Would you copy each line of the records that includes the word "因为我们成了一台戏"?

--- Data for this exercise ---

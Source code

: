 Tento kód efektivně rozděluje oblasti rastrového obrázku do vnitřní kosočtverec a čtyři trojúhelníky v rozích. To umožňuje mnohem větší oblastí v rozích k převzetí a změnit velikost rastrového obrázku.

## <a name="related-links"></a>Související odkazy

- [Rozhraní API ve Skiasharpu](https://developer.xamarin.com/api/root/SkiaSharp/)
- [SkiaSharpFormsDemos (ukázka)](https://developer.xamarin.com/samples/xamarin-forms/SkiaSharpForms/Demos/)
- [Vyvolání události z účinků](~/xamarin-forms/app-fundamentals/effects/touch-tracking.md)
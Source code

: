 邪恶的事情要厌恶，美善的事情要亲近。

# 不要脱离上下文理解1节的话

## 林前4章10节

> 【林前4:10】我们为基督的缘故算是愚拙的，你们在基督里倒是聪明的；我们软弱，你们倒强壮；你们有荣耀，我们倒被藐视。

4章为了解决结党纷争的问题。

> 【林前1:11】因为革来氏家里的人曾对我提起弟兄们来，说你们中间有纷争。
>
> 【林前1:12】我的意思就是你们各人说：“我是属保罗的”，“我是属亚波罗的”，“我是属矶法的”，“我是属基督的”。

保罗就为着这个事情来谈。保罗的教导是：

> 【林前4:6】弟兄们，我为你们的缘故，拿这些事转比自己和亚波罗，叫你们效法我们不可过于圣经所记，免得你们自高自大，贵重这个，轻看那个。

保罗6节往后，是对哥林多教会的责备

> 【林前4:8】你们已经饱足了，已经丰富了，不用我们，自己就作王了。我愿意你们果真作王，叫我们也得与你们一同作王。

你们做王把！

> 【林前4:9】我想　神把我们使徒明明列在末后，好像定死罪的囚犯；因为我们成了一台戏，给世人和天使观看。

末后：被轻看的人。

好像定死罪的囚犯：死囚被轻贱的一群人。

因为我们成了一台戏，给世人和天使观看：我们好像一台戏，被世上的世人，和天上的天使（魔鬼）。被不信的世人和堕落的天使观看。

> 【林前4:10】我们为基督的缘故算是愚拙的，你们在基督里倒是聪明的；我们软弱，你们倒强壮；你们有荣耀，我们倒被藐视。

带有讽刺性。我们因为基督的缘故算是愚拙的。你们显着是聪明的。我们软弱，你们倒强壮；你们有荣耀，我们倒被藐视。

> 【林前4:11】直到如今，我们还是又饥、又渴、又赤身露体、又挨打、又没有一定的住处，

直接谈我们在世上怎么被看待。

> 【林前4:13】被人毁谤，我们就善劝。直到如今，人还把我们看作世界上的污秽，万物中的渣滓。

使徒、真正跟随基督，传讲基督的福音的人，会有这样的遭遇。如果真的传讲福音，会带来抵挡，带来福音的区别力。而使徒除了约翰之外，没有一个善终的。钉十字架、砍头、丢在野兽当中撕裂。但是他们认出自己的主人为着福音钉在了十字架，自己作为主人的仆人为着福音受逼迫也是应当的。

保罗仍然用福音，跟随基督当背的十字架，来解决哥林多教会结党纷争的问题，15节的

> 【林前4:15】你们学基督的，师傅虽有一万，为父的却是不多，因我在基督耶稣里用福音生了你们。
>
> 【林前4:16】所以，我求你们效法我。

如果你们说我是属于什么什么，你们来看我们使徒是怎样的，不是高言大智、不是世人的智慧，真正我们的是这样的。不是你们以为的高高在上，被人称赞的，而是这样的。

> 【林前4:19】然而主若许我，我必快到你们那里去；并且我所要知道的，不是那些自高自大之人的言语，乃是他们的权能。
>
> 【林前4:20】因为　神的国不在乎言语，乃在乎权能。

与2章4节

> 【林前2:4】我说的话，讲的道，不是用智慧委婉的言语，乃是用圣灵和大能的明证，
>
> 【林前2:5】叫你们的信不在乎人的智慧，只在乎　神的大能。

---

Solution:
> 【林前4:9】我想　神把我们使徒明明列在末后，好像定死罪的囚犯；因为我们成了一台戏，给世人和天使观看。
因为我们成了一台戏，给世人和天使观看：我们好像一台戏，被世上的世人，和天上的天使（魔鬼）。被不信的世人和堕落的天使观看。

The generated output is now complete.